The records: Begin

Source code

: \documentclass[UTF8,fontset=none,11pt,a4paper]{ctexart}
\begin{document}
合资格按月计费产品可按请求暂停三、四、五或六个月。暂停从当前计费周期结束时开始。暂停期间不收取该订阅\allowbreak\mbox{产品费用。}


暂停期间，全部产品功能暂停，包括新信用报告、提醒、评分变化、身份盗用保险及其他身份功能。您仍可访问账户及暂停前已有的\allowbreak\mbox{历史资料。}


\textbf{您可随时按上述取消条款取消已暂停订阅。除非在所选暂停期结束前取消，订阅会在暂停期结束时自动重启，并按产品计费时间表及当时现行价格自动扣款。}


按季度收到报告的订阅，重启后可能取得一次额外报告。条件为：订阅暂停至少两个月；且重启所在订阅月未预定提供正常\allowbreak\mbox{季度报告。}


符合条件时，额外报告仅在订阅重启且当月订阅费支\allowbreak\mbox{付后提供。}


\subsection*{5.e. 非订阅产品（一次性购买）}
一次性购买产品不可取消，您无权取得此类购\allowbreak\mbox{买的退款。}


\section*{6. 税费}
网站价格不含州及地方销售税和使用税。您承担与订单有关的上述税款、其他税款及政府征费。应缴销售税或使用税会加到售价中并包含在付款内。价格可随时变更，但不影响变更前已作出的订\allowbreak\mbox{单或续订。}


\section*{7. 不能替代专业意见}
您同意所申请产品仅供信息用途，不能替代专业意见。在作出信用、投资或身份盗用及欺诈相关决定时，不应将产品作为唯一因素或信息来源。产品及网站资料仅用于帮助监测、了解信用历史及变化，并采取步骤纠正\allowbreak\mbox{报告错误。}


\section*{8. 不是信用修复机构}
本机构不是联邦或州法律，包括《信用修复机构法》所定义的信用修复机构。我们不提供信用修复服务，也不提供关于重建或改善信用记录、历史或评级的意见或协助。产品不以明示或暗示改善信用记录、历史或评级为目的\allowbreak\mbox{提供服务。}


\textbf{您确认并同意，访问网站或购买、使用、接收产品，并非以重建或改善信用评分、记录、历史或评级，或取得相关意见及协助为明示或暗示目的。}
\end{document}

The records: End
The records: Begin

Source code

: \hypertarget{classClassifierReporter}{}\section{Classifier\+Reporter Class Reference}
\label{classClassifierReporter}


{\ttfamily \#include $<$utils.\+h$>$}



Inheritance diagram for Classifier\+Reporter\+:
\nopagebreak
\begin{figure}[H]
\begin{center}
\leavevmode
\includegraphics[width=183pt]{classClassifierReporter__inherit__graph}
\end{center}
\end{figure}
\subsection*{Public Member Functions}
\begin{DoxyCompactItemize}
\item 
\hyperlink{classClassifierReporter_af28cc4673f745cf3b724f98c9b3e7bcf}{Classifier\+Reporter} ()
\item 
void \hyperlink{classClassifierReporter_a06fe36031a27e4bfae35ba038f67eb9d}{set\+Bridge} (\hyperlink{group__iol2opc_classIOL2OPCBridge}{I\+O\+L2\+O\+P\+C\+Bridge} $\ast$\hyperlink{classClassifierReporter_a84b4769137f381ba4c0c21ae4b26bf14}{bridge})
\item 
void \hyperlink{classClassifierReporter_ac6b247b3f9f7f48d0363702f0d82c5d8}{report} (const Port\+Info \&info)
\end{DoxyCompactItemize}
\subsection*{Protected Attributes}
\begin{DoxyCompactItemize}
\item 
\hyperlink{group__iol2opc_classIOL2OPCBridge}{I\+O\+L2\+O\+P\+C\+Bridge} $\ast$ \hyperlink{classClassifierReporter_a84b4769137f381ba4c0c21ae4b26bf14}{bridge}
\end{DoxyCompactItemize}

The records: End

#### [Task prompt]
From the listing above, pick out every line containing "void".

#### [Expected answer]
void \hyperlink{classClassifierReporter_a06fe36031a27e4bfae35ba038f67eb9d}{set\+Bridge} (\hyperlink{group__iol2opc_classIOL2OPCBridge}{I\+O\+L2\+O\+P\+C\+Bridge} $\ast$\hyperlink{classClassifierReporter_a84b4769137f381ba4c0c21ae4b26bf14}{bridge})
void \hyperlink{classClassifierReporter_ac6b247b3f9f7f48d0363702f0d82c5d8}{report} (const Port\+Info \&info)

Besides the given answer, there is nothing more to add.